Böyle bir felaketin bir daha yaşanmaması için çok geçmeden delta çalışmalarına başlandı. Felaketten önce sahildeki setleri güçlendirme ile ilgili bir takım projeler mevcuttu, ancak araya giren savaş ve yeniden yapılanma nedeniyle bu fikirler eyleme geçirilememişti. Adalar arasında kalan bütün geçitler, setlerle kapatıldı. Deniz ve nehirlerdeki setler güçlendirildi. Hollandse IJssel'da su baskını bariyeri inşa edildi.
İlerleyen dönemde denize açılan bütün kolların tamamıyla kapatılması gerektiği anlaşıldı, çünkü canlılar için orada bulunan çok özel doğal yaşam ortamı yok olur, doğal çevre bozulurdu. Bu yüzden, Oosterschelde'de özel kapakları olan ve yalnızca sel tehlikesi olduğu durumlarda kapanan su baskını bariyeri (seti) yapıldı. Westerschelde'nin denizle bağlantısı kesilemedi, çünkü burası Antwerpen (Anvers) ve Gent limanlarına geçişi sağlıyordu. Bu nedenle burada sadece deniz setleri sıkı biçimde kuvvetlendirildi.
Bu büyük proje sayesinde güneybatı Hollanda, sel ve su baskını felaketlerine karşı daha güvenli bir duruma getirildi. Aynı zamanda yeni köprü ve setler, Zeeland'daki adaların ulaşılabilirliğini artırdı. Böylece bu bölgede sanayi ve turizm gelişmeye başladı.

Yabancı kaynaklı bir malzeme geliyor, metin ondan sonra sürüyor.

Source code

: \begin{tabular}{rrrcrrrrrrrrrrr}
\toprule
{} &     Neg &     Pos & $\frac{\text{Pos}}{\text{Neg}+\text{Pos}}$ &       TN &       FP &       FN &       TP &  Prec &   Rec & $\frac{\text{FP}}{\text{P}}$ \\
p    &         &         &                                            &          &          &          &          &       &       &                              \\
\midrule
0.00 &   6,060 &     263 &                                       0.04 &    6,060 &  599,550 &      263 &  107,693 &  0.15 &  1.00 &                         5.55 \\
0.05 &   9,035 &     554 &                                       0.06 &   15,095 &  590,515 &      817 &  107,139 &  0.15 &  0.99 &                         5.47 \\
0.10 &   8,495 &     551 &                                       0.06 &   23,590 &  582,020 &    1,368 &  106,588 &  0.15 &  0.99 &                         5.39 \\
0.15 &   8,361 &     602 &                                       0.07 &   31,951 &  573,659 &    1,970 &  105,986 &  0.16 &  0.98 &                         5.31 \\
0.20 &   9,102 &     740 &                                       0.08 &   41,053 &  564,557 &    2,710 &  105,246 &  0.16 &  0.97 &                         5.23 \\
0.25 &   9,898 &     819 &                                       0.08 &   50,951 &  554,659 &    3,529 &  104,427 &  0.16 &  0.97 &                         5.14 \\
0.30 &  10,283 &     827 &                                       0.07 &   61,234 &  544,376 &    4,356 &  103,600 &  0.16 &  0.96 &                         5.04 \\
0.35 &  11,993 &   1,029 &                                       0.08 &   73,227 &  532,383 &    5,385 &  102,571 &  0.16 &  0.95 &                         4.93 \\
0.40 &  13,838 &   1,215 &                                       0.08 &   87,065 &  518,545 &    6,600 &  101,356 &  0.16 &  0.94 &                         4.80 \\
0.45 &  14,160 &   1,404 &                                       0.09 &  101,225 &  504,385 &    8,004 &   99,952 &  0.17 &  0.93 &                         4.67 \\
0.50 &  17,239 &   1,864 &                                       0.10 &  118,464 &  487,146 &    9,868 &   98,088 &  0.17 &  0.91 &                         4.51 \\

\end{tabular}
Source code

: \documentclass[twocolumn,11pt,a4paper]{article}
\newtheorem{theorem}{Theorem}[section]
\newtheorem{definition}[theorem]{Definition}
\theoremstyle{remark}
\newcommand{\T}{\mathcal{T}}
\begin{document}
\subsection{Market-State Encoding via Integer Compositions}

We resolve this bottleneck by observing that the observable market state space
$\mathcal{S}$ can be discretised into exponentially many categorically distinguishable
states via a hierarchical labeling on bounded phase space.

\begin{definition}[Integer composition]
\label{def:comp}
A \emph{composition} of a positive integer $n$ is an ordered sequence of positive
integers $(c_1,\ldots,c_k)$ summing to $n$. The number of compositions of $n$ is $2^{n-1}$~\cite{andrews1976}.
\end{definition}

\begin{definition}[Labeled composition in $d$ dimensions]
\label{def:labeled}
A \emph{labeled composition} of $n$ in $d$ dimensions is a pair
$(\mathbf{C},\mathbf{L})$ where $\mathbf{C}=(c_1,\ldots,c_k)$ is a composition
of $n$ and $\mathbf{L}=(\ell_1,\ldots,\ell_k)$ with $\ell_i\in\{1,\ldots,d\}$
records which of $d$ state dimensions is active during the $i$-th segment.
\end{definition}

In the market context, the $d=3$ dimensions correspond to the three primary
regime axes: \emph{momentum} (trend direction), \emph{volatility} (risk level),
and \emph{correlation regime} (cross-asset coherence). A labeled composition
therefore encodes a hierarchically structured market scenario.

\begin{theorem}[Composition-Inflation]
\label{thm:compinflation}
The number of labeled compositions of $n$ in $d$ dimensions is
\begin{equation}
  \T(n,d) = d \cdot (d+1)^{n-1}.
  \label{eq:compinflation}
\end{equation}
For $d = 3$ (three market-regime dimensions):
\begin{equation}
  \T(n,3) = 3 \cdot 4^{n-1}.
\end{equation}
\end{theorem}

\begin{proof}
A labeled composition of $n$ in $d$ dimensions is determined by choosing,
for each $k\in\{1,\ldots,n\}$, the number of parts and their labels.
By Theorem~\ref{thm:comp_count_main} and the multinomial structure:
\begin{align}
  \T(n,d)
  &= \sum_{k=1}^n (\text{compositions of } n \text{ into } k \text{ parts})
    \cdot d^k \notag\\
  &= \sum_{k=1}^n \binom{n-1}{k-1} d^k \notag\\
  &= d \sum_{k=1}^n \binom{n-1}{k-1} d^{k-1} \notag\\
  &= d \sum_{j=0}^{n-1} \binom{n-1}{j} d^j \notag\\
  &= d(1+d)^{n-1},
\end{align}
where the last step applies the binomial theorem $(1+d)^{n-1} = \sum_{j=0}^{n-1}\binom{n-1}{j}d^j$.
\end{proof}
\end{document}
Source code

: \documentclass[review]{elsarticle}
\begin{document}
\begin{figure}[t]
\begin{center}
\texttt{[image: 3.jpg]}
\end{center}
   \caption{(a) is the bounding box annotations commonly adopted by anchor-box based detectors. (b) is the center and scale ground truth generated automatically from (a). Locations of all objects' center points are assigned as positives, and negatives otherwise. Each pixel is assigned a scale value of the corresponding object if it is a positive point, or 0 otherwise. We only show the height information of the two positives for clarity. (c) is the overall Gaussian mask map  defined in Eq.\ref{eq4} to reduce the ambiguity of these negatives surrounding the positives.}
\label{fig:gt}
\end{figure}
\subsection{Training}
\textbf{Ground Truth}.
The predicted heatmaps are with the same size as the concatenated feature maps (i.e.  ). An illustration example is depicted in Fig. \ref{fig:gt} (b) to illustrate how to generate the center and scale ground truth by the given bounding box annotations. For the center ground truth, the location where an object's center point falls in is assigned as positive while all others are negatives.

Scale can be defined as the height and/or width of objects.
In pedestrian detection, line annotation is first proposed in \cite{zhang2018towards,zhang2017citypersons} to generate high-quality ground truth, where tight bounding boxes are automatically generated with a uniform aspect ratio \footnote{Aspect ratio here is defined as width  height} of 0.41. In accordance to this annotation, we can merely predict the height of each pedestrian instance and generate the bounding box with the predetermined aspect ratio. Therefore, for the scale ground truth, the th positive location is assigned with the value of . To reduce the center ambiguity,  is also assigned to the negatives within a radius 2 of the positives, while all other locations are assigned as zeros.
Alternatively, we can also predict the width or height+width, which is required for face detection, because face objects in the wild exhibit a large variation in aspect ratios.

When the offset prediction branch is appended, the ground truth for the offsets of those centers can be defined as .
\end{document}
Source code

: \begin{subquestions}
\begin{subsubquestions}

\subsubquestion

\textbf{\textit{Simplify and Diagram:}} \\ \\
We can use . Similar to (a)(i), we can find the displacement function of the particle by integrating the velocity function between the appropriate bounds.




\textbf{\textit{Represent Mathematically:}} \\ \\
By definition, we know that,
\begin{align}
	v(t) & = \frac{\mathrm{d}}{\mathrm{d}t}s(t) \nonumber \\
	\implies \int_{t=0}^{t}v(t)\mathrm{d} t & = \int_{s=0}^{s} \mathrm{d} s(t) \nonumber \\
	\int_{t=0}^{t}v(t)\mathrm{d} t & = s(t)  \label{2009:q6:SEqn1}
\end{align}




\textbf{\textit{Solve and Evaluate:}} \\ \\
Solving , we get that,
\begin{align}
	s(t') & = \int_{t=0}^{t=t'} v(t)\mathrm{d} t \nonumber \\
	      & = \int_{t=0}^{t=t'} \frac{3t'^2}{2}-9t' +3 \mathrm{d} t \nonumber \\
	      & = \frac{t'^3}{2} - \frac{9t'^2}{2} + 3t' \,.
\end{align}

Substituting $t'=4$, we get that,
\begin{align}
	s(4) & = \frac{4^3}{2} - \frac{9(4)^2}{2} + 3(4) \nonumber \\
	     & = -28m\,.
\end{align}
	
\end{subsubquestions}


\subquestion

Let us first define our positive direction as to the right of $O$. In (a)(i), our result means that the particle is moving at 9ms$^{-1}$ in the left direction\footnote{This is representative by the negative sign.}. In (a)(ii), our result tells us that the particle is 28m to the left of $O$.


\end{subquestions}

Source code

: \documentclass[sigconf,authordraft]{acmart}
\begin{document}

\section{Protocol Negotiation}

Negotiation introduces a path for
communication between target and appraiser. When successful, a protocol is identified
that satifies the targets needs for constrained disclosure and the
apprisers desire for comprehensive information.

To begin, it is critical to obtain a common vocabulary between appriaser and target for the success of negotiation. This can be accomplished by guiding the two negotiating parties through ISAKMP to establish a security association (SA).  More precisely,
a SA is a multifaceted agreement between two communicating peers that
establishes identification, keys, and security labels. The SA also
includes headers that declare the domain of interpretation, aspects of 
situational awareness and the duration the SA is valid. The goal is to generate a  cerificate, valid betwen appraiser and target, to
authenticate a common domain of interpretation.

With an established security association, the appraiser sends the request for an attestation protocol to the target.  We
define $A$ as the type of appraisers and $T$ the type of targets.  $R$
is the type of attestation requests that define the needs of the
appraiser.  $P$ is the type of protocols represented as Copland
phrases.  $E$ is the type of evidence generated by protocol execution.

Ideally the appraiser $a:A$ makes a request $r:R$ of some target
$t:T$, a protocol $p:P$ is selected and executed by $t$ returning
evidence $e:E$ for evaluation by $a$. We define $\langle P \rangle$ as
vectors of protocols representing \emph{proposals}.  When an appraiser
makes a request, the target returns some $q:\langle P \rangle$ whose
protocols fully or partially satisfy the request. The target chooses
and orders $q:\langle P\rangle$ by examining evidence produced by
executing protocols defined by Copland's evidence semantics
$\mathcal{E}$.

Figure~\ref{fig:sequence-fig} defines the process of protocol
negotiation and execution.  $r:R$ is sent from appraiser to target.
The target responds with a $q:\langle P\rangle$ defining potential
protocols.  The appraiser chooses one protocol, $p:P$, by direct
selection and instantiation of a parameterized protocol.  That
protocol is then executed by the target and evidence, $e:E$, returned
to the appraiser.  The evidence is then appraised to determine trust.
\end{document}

1953'teki bu büyük su felaketi, Hollanda'nın büyük bir bölümünün su baskını, sel ve tufan gibi felaketlere ne kadar açık olduğunu net biçimde ortaya koydu. Bu arada, tehlikenin yalnızca denizden değil büyük nehirlerden de gelebileceği anlaşıldı. Küresel iklim değişikliği yüzünden Avrupa'da yağışlar ve buna bağlı olarak da büyük nehirlerdeki su seviyesi belirsiz ve tahmin edilemez bir hal almıştır. 1993 ve 1995 yılında Hollanda'daki durum kritik bir noktadaydı: Birkaç büyük nehir neredeyse taşma noktasına gelmişti. Bu durum, birkaç büyük set kuvvetlendirme projesine zemin hazırladı, ancak uzmanlar yalnızca setleri yükseltmenin bir çözüm oluşturamayacağını düşünüyorlar. Nehirlerin daha geniş alana yayılması, nehir kenarlarında yapılaşmadan kaçınılması ve acil durumda yani taşma durumunda nehir suyunun akıtılabileceği bölgelerin hazırlanması gerektiğini dile getiriyorlar. Bu işin felsefesi kısaca şöyle olmalıdır: 'Su ile boğuşmak, kavgalı olmak yerine, onunla birlikte yaşamak, öğrenilmeli'.